Posted by Larry Doyle on January 30, 2013 9:44 AM |

The positive tone to the equity markets and other risk-based assets may provide a degree of cover to developments within the real economy but it cannot totally negate the fact that our nation’s economy continues to move along with all the speed of a pack mule.

In fact, Uncle Sam just reported that the old warhorse, that is our domestic economy, contracted in the 4th quarter of 2012 by 0.1%. Let’s navigate and take a harder look at what might be weighing us down. 

The Bureau of Economic Analysis release highlights,

Real gross domestic product — the output of goods and services produced by labor and property located in the United States — decreased at an annual rate of 0.1 percent in the fourth quarter of 2012 (that is, from the third quarter to the fourth quarter), according to the “advance” estimate released by the Bureau of Economic Analysis. In the third quarter, real GDP increased 3.1 percent.

The decrease in real GDP in the fourth quarter primarily reflected negative contributions from private inventory investment, federal government spending, and exports that were partly offset by positive contributions from personal consumption expenditures (PCE), nonresidential fixed investment, and residential fixed investment. Imports, which are a subtraction in the calculation of GDP, decreased.

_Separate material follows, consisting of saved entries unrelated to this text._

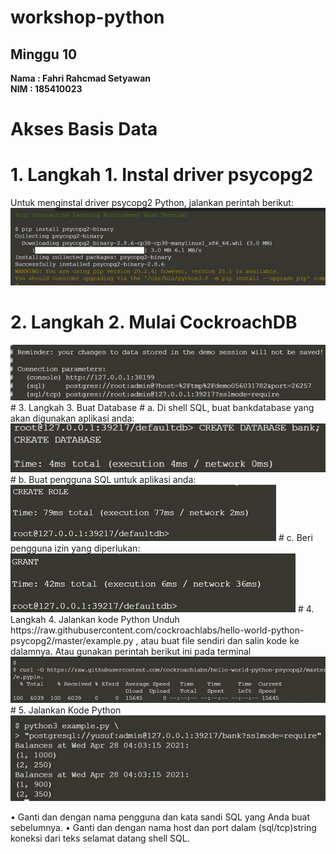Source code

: # workshop-python
<h2>Minggu 10</h2>
<b>Nama : Fahri Rahcmad Setyawan</b></br>
<b>NIM : 185410023</b>

# Akses Basis Data
# 1. Langkah 1. Instal driver psycopg2
Untuk menginstal driver psycopg2 Python, jalankan perintah berikut:
<img src="https://github.com/Fahri54/workshop-python/blob/main/minggu-10/gambar/1.png"/>

# 2. Langkah 2. Mulai CockroachDB
<img src="https://github.com/Fahri54/workshop-python/blob/main/minggu-10/gambar/2.png"/>
# 3.	Langkah 3. Buat Database
# a.	Di shell SQL, buat bankdatabase yang akan digunakan aplikasi anda:
<img src="https://github.com/Fahri54/workshop-python/blob/main/minggu-10/gambar/3.png"/>
# b.	Buat pengguna SQL untuk aplikasi anda:
<img src="https://github.com/Fahri54/workshop-python/blob/main/minggu-10/gambar/4.png"/>
# c.	Beri pengguna izin yang diperlukan:
<img src="https://github.com/Fahri54/workshop-python/blob/main/minggu-10/gambar/5.png"/>
# 4.	Langkah 4. Jalankan kode Python
Unduh https://raw.githubusercontent.com/cockroachlabs/hello-world-python-psycopg2/master/example.py  , atau buat file sendiri dan 
salin kode ke dalamnya. Atau gunakan perintah berikut ini pada terminal

<img src="https://github.com/Fahri54/workshop-python/blob/main/minggu-10/gambar/6.png"/>
# 5.	Jalankan Kode Python
<img src="https://github.com/Fahri54/workshop-python/blob/main/minggu-10/gambar/7.png"/>

  •	Ganti dan dengan nama pengguna dan kata sandi SQL yang Anda buat sebelumnya.
  •	Ganti dan dengan nama host dan port dalam (sql/tcp)string koneksi dari teks selamat datang shell SQL.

Be mindful that private inventories were a primary driver of the 3.1% GDP increase in the 3rd quarter. Averaging 3Q and 4Q, we get a less than robust reading of 1.5%.

In regard to federal spending, be mindful that the sequester takes center stage on our economic landscape on March 1st when a mere $1.2 trillion in spending cuts will start to kick in. Yes, that is only 30 days from now. This is what happens when deficits are run into the trillions and trillions of dollars. At some point the spending must stop and the bills come due.

What about inflation? Any signs of that?

The price index for gross domestic purchases, which measures prices paid by U.S. residents, increased 1.3 percent in the fourth quarter, compared with an increase of 1.4 percent in the third. Excluding food and energy prices, the price index for gross domestic purchases increased 1.1 percent in the fourth quarter, compared with an increase of 1.2 percent in the third.

If we were to exclude everything, then prices would not have changed at all. You do not eat do you? What about health care? I only saw another increase of approximately 30% in my health care premiums this year. But that must not be an input. Those premiums have increased an unsightly 65% in the last three years. Inflation? Try hyper-inflation!!

In positive territory, we saw growth in the following areas:

Real personal consumption expenditures increased 2.2 percent in the fourth quarter, compared with an increase of 1.6 percent in the third. Durable goods increased 13.9 percent, compared with an increase of 8.9 percent. Services increased 0.9 percent, compared with an increase of 0.6 percent.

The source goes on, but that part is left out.